WHAT IS NEEDED
The response should be the complete listing below, unchanged.

EXTRACTED DATA
--
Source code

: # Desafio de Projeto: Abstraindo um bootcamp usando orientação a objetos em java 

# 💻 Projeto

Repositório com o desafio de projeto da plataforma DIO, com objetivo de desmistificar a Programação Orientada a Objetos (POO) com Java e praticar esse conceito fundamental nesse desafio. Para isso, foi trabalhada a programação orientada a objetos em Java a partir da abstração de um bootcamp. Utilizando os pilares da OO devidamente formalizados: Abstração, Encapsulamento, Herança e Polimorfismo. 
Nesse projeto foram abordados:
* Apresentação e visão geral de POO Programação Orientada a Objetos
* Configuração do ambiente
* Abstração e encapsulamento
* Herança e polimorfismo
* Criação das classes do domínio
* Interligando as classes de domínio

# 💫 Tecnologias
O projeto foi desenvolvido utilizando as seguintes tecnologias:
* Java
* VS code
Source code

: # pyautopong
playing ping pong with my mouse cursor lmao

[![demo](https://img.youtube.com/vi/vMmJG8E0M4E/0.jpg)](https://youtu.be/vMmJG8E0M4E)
--
EXERCISE RESPONSE
Source code

: # Desafio de Projeto: Abstraindo um bootcamp usando orientação a objetos em java 

# 💻 Projeto

Repositório com o desafio de projeto da plataforma DIO, com objetivo de desmistificar a Programação Orientada a Objetos (POO) com Java e praticar esse conceito fundamental nesse desafio. Para isso, foi trabalhada a programação orientada a objetos em Java a partir da abstração de um bootcamp. Utilizando os pilares da OO devidamente formalizados: Abstração, Encapsulamento, Herança e Polimorfismo. 
Nesse projeto foram abordados:
* Apresentação e visão geral de POO Programação Orientada a Objetos
* Configuração do ambiente
* Abstração e encapsulamento
* Herança e polimorfismo
* Criação das classes do domínio
* Interligando as classes de domínio

# 💫 Tecnologias
O projeto foi desenvolvido utilizando as seguintes tecnologias:
* Java
* VS code
Source code

: # pyautopong
playing ping pong with my mouse cursor lmao

[![demo](https://img.youtube.com/vi/vMmJG8E0M4E/0.jpg)](https://youtu.be/vMmJG8E0M4E)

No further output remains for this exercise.